Re: Multithreading leading to Out of Memory error
by sundialsvc4 (Abbot) on Jun 08, 2013 at 14:31 UTC

    It is also relevant to consider whether these could be processes instead of threads.   In the former case, an entire separate memory-management context is created; in the latter, both Perl’s memory manager and its own particular flavor of quasi-threads implementation is in effect throughout.   Threads all run in the same memory-management context (with suitable complications), which is not torn-down.   (My knowledge of the perlguts of the thread implementation is minimal; others here are experts and gurus.)

    It would be useful to know if the same behavior occurs when there is only one thread, and/or when the processing is done sequentially in the main thread.   Does it, or does it not, foul-up after processing a certain number of files?   Does alteration of the number of threads, alter the point at which it hoses-up?   You should also note exactly which Perl version you are using.

    Yes, “committing hari-kiri” is a legitimate way to forestall memory-leak problems especially in unknown processes.   (The technique is useless for threads, as described.)   FastCGI and mod_perl programs are sometimes deliberately arranged to process some n number of requests before they voluntarily terminate, upon which case the parent-process wakes up, reaps the child, then launches another copy until the pool of worker-threads is restored.   (Some separate provision would need to be made for the parent to be aware of end-of-job.)

      (The technique is useless for threads, as described.)

      Can you demonstrate that?

        BrowserUK, didn’t you “forget” to log in?

        There is nothing “personal,&rduo; nor technically un-informed, about my specific comments here, most specifically including the comment about processes vs. threads.   Threads in every programming system share a single process-level context; hence, the same memory-management system.   During the course of execution, a “leaky” procedure can, in time, accumulate an excess amount of unrecoverable memory.   In a context of threads, that memory is never cleaned-up, whereas by definition the entire context of a process, is.
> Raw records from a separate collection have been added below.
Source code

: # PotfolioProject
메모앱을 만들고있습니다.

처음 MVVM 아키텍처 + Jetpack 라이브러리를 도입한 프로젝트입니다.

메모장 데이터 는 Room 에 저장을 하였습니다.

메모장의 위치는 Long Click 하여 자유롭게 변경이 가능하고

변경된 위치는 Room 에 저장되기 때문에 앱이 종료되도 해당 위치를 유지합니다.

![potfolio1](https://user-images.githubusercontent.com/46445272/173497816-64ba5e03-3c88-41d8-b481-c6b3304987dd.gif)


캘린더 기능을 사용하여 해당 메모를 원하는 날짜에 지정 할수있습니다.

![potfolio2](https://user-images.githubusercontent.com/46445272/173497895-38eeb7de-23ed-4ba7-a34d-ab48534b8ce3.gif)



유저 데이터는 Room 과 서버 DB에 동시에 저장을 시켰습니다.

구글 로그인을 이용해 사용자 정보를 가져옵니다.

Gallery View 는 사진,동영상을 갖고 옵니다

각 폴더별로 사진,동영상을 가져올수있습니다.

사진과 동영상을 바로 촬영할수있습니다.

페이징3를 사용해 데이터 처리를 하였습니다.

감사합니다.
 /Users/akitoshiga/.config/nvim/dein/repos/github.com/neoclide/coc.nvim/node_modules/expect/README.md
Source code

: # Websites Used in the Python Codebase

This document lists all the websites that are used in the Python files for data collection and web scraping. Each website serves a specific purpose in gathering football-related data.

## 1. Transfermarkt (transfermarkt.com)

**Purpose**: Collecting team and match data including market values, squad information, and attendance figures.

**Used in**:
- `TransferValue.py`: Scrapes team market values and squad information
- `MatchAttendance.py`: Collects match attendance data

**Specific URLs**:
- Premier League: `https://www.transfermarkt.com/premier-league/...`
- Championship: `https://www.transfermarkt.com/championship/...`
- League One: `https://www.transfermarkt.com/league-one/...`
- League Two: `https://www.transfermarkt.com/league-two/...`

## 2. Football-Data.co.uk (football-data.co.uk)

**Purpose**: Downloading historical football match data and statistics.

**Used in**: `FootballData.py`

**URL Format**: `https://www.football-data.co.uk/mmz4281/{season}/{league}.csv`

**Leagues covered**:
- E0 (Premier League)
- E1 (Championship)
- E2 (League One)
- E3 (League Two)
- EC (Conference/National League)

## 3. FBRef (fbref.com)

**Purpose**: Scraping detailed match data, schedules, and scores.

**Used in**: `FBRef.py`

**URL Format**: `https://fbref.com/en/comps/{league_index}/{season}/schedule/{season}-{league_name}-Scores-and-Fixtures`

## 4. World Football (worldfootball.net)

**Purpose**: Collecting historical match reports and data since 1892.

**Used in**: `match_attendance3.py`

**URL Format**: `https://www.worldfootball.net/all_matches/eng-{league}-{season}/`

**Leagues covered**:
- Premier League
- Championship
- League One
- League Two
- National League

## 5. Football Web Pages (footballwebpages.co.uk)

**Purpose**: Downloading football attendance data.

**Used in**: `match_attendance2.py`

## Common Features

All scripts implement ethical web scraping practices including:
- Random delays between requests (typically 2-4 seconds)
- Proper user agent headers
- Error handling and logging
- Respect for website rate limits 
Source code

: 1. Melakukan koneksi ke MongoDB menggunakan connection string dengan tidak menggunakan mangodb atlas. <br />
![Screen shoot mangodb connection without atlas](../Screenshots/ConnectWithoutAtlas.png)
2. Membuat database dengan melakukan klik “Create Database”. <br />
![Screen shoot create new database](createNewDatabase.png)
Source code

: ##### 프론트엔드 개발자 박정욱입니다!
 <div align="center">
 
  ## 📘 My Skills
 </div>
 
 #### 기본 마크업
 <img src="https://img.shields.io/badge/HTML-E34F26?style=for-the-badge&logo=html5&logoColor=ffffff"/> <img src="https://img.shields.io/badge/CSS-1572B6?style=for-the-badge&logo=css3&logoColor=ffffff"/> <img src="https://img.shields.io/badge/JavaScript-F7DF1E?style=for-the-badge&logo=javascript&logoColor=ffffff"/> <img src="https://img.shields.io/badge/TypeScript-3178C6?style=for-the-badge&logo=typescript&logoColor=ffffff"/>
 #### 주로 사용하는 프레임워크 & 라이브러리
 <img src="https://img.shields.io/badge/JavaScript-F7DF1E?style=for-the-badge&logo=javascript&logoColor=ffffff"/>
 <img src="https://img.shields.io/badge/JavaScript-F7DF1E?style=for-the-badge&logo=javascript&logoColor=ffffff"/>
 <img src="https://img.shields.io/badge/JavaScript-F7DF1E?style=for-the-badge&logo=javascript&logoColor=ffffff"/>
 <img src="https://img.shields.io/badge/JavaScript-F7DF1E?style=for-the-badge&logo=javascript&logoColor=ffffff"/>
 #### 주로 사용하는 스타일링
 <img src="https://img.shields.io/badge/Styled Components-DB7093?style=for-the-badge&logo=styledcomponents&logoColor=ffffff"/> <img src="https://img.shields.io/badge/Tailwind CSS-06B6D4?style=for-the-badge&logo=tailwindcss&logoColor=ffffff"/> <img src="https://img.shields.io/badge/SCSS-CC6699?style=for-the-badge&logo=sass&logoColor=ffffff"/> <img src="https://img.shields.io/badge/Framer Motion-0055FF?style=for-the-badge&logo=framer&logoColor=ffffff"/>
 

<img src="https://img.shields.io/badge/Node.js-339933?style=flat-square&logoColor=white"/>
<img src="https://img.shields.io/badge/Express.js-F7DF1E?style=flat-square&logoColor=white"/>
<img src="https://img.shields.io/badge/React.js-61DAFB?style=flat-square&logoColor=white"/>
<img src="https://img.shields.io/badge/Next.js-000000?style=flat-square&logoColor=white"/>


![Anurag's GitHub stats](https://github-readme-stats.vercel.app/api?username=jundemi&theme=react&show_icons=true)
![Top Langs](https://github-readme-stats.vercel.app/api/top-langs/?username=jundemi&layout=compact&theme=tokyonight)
        If the “hari kiri” approach didn’t work, as a way of dealing in a black-box fashion with leaky faucets, then it would not be the case that Apache, nginix, and PSGI (Plack) all have specific means by which to do just that.   My comments are technically valid at face value, as they were intended to be.   If you have disagreement, then (a) show yourself, and (b) comment about the technical statements, not the Monk making them.

      So after a few days of intermittent network connectivity(data is on a networked drive) and testing I figured it out. I think.

      push(@array, $data);

      I went down the path of using only 1 thread for processing. I went down the path of parsing only a single file type. Once I started the behavior went away, and of course it wasn't until the final file type that the behavior came back. I looked through my code to see what it had that no other file type had and it was...

       @array = sort { $a <=> $b } @array;

      So I took out that code and tested again, the problem was still present. So I kind of commented things out piece-meal until I narrowed it down to the single line of code above. With that single line of code 3 additional MB of memory is used up as the thread leaves the parsing method for that particular file type.

      So here is the basic rundown of this file.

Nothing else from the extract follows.